Imagine this is the year 2028.
The World Health Organization has just announced that Benton and Franklin counties are the recipient of the Most Distinguished Community Award for contributing in an exceptional way to the lifelong success of its young adults.
To determine the worthiness of this award, the WHO evaluated all the 20-year-olds in the area. These young adults all have excellent physical and mental health, have at least a high school education, have good skills and are gainfully employed, or they are pursuing advanced education.
They are living in an environment free from crime, physical neglect and abuse.
More importantly, WHO found that the community has been working since 2008 to make this a reality.
As a public health nurse who has raised her family and worked in Benton and Franklin counties, this vision is very personal to me. However, there is no magic pill that will make it come true.
The good news is that we can achieve this vision if we put our minds to it, but it will take parents, caretakers and the entire community all working together.
With determination and commitment, we can make it happen. And we already have a jump start. "Babies Can't Wait," an initiative based on the Community Solutions Plan, is leading the way.
Facilitated by United Way of Benton and Franklin Counties, more than 200 community leaders, representing all segments of the community, have been working for more than a year on Community Solutions, a regional health and human services planning and implementation effort.
In December, community leaders identified four key focus areas to improve people's lives: education, health, safety and self-sufficiency.
This spring, Babies Can't Wait was launched as a communitywide initiative that addresses all the aspects of a healthy individual.
The vision of Babies Can't Wait is that by the time today's babies are 20, they will be successful in school and in life because of the foundation we built to enable them to make the most of their physical, social-emotional and cognitive potentials.
Babies Can't Wait aims to inform the community about the importance of supporting our young residents, and to encourage them to invest in our babies today so our community can benefit tomorrow.
With approximately 3,900 babies being born in Benton and Franklin counties every year, we have a lot at stake.
We can't afford to delay getting babies started in the right direction, because the years from birth to age 3 are critical for a child's growth and development.
For example, the brain weighs approximately 25 percent of its adult size at birth, and will grow to be 75 percent of its adult size by age 3. By then, billions of brain cells and trillions of connections, or synapses between those cells, have been formed.
Parents and caretakers need the knowledge, skills, and community support to help our children get off to a good start by establishing healthy patterns and habits at an early age.
The Babies Can't Wait initiative realizes that quality services for families are important. And one size does not fit all.
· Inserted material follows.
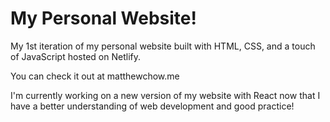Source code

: # My Personal Website!
My 1st iteration of my personal website built with HTML, CSS, and a touch of JavaScript hosted on Netlify.

You can check it out at matthewchow.me

I'm currently working on a new version of my website with React now that I have a better understanding of web development and good practice!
Screening will be provided to determine the knowledge and skills that parents need, and they will be referred to the appropriate services provided by a wide array of trained individuals, from public health nurses to parent educators or volunteers.
Babies Can't Wait's objective is to improve teamwork between existing programs and create new partnerships to make current programs moreeffective and efficient.
The partners involved will include physicians, hospitals, First Steps programs, the Benton-Franklin Health District, schools, local government, businesses, employers and volunteers.
Bechtel, the health district, Catholic Family and Child Service, Columbia Basin College Early Childhood Education Department, Department of Child and Family Services, Department of Early Learning, La Clinica, Lutheran Community Services Northwest, United Way, the Volunteer Center, Washington Closure, Washington State University Extension and Dr. Sara Zirkle are helping plan the initiative.
I am very excited about Babies Can't Wait. If we achieve our vision, the children of this community will have a successful future because of our early focus on their education, health, self-sufficiency and safety.
Together as a community we can accomplish what no individual or family can do alone. We can all play a part in Babies Can't Wait.
What, if anything, about this moment in the community's history will we look back on with nostalgia and pride in 2028?
I hope it will be the collective decision to build strong foundations for our children and youths in 2008. For when a young person finds success, our community finds hope and a brighter future.
* Sandy Owen is the Preventive Health Services Director for Benton-Franklin Health District. She also is the lead for the Babies Can't Wait Initiative.